It seems to me that that organizations with large Kerberos V deployments
should find it useful to be able to use Kerberos V for user
authentication in EAP applications (wifi, VPN, say).

Or do/would organizations with large Kerberos V deployments find this
feature unappealing for some reason that escapes me?  Perhaps because
they might want EAP to authenticate a device more than a user?  Or
perhaps because they want hardware tokens?  But nothing [technically]
stops one from using hw tokens to store high-quality long-term Kerberos
V secret keys, and then there's PKINIT.

Or maybe such organizations are good at user enrollment wherever they
can't use Kerberos and so don't have a strong need for it in EAP
applications -- they might like it, but they get by without it.

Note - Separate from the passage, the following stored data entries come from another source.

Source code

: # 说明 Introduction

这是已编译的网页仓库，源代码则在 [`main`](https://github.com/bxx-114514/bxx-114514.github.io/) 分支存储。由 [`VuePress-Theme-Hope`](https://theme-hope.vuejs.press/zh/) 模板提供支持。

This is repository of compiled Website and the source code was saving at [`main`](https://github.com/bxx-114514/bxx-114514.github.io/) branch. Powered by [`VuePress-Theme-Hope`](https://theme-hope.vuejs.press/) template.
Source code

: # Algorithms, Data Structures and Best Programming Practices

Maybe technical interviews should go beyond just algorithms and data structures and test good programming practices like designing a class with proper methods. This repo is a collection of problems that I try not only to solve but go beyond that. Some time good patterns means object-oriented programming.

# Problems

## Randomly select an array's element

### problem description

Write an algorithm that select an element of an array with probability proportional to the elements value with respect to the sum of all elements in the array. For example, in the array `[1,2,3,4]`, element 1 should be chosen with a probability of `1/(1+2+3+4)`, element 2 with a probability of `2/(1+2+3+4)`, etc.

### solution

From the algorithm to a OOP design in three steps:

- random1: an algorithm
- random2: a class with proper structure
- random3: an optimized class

But anyways, a GUAM IAKERB mechanism with GSS-API and EAP framework
bindings would definitely be useful in GSS contexts; so if we undertake
GUAM then the matter of whether EAP-IAKERB is useful seems less relevant
(unless it turns out that a GSS IAKERB mechanism is significantly
without GUAM and EAP in the picture).

> Other: enrollment, perhaps a la what Rohan Mahy wanted
> to do in the last EAP WG meeting.

Enrollment seems like it would be useful in network access technologies.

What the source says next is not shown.